# [Your assignment]
A verbatim copy of all the data is required; the pictures should not appear in it.

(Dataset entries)
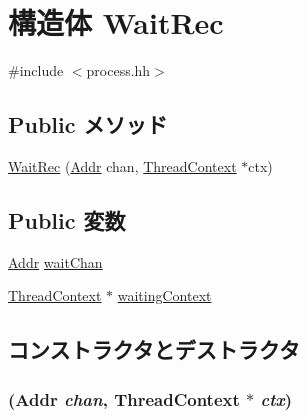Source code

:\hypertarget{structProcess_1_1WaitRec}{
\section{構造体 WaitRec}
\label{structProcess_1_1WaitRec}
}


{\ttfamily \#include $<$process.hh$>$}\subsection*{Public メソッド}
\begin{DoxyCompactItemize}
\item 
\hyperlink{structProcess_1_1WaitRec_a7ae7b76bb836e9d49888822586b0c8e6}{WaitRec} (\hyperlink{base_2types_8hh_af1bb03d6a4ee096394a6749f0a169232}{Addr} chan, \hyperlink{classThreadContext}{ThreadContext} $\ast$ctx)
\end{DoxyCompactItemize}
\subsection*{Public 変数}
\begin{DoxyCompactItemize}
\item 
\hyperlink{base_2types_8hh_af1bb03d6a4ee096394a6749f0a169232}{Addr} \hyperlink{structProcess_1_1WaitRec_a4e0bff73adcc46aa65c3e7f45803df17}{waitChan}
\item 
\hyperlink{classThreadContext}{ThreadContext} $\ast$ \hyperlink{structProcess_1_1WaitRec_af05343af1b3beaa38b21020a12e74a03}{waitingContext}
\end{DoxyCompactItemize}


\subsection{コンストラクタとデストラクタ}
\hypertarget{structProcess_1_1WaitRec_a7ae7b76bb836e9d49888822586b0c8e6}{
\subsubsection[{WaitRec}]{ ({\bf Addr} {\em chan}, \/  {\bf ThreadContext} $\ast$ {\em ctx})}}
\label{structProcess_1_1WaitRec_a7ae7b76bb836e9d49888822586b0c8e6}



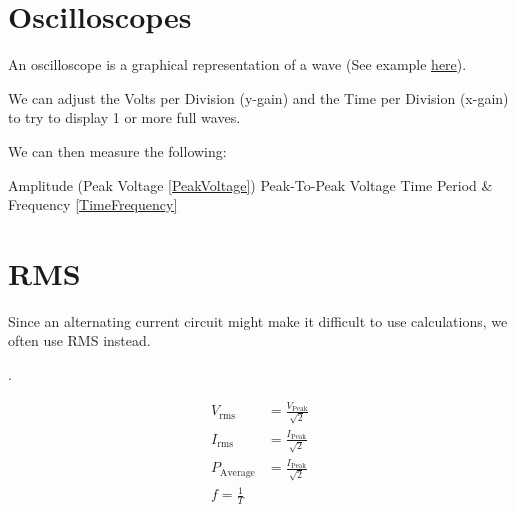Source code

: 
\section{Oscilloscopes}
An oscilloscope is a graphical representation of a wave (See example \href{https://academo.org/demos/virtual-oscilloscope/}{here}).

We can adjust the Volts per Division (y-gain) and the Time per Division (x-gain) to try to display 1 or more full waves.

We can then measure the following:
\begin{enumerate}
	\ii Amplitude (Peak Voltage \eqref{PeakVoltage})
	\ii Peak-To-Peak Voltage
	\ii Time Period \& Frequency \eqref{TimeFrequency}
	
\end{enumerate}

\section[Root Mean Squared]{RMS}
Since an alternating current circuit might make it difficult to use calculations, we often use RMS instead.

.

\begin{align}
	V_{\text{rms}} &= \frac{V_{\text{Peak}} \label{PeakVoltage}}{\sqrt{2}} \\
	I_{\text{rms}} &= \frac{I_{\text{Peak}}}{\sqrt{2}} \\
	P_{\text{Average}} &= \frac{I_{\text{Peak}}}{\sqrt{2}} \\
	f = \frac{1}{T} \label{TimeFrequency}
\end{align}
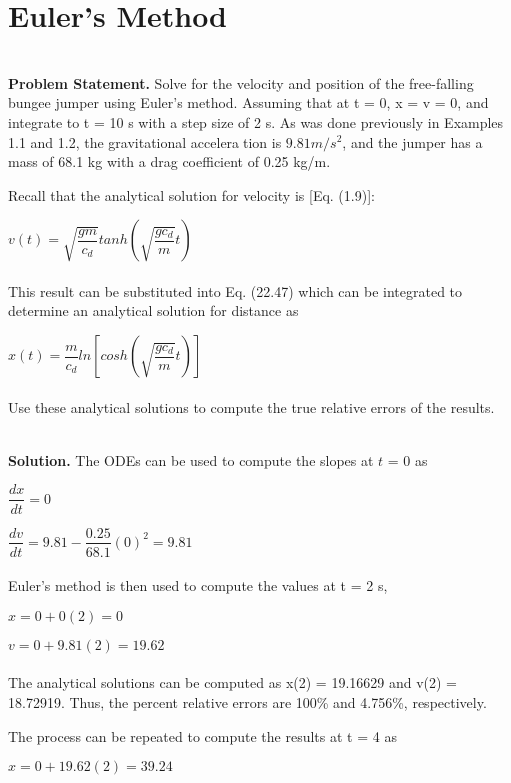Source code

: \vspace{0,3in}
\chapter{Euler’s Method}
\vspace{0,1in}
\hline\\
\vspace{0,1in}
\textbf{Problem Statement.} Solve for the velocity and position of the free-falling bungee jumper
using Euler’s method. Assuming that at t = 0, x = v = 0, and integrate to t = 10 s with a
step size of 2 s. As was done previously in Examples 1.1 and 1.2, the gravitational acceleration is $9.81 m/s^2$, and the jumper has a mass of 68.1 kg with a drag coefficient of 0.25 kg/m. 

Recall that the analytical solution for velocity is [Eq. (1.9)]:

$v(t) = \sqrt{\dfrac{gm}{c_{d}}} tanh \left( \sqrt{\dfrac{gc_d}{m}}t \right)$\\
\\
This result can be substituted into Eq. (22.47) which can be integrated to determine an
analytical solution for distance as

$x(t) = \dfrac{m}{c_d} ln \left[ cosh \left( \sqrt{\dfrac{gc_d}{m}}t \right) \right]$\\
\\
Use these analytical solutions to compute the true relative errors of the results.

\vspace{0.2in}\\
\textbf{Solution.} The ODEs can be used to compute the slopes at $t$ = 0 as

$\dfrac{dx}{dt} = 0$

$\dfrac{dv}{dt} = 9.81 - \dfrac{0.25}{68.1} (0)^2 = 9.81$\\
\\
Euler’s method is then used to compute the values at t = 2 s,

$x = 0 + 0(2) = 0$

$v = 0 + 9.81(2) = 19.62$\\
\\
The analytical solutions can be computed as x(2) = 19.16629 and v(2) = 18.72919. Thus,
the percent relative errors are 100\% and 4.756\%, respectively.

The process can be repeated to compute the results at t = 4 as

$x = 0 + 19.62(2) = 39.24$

# [Answer to the problem]
Source code

:\hypertarget{structProcess_1_1WaitRec}{
\section{構造体 WaitRec}
\label{structProcess_1_1WaitRec}
}


{\ttfamily \#include $<$process.hh$>$}\subsection*{Public メソッド}
\begin{DoxyCompactItemize}
\item 
\hyperlink{structProcess_1_1WaitRec_a7ae7b76bb836e9d49888822586b0c8e6}{WaitRec} (\hyperlink{base_2types_8hh_af1bb03d6a4ee096394a6749f0a169232}{Addr} chan, \hyperlink{classThreadContext}{ThreadContext} $\ast$ctx)
\end{DoxyCompactItemize}
\subsection*{Public 変数}
\begin{DoxyCompactItemize}
\item 
\hyperlink{base_2types_8hh_af1bb03d6a4ee096394a6749f0a169232}{Addr} \hyperlink{structProcess_1_1WaitRec_a4e0bff73adcc46aa65c3e7f45803df17}{waitChan}
\item 
\hyperlink{classThreadContext}{ThreadContext} $\ast$ \hyperlink{structProcess_1_1WaitRec_af05343af1b3beaa38b21020a12e74a03}{waitingContext}
\end{DoxyCompactItemize}


\subsection{コンストラクタとデストラクタ}
\hypertarget{structProcess_1_1WaitRec_a7ae7b76bb836e9d49888822586b0c8e6}{
\subsubsection[{WaitRec}]{ ({\bf Addr} {\em chan}, \/  {\bf ThreadContext} $\ast$ {\em ctx})}}
\label{structProcess_1_1WaitRec_a7ae7b76bb836e9d49888822586b0c8e6}



Source code

: 
\section{Oscilloscopes}
An oscilloscope is a graphical representation of a wave (See example \href{https://academo.org/demos/virtual-oscilloscope/}{here}).

We can adjust the Volts per Division (y-gain) and the Time per Division (x-gain) to try to display 1 or more full waves.

We can then measure the following:
\begin{enumerate}
	\ii Amplitude (Peak Voltage \eqref{PeakVoltage})
	\ii Peak-To-Peak Voltage
	\ii Time Period \& Frequency \eqref{TimeFrequency}
	
\end{enumerate}

\section[Root Mean Squared]{RMS}
Since an alternating current circuit might make it difficult to use calculations, we often use RMS instead.

.

\begin{align}
	V_{\text{rms}} &= \frac{V_{\text{Peak}} \label{PeakVoltage}}{\sqrt{2}} \\
	I_{\text{rms}} &= \frac{I_{\text{Peak}}}{\sqrt{2}} \\
	P_{\text{Average}} &= \frac{I_{\text{Peak}}}{\sqrt{2}} \\
	f = \frac{1}{T} \label{TimeFrequency}
\end{align}
Source code

: \vspace{0,3in}
\chapter{Euler’s Method}
\vspace{0,1in}
\hline\\
\vspace{0,1in}
\textbf{Problem Statement.} Solve for the velocity and position of the free-falling bungee jumper
using Euler’s method. Assuming that at t = 0, x = v = 0, and integrate to t = 10 s with a
step size of 2 s. As was done previously in Examples 1.1 and 1.2, the gravitational acceleration is $9.81 m/s^2$, and the jumper has a mass of 68.1 kg with a drag coefficient of 0.25 kg/m. 

Recall that the analytical solution for velocity is [Eq. (1.9)]:

$v(t) = \sqrt{\dfrac{gm}{c_{d}}} tanh \left( \sqrt{\dfrac{gc_d}{m}}t \right)$\\
\\
This result can be substituted into Eq. (22.47) which can be integrated to determine an
analytical solution for distance as

$x(t) = \dfrac{m}{c_d} ln \left[ cosh \left( \sqrt{\dfrac{gc_d}{m}}t \right) \right]$\\
\\
Use these analytical solutions to compute the true relative errors of the results.

\vspace{0.2in}\\
\textbf{Solution.} The ODEs can be used to compute the slopes at $t$ = 0 as

$\dfrac{dx}{dt} = 0$

$\dfrac{dv}{dt} = 9.81 - \dfrac{0.25}{68.1} (0)^2 = 9.81$\\
\\
Euler’s method is then used to compute the values at t = 2 s,

$x = 0 + 0(2) = 0$

$v = 0 + 9.81(2) = 19.62$\\
\\
The analytical solutions can be computed as x(2) = 19.16629 and v(2) = 18.72919. Thus,
the percent relative errors are 100\% and 4.756\%, respectively.

The process can be repeated to compute the results at t = 4 as

$x = 0 + 19.62(2) = 39.24$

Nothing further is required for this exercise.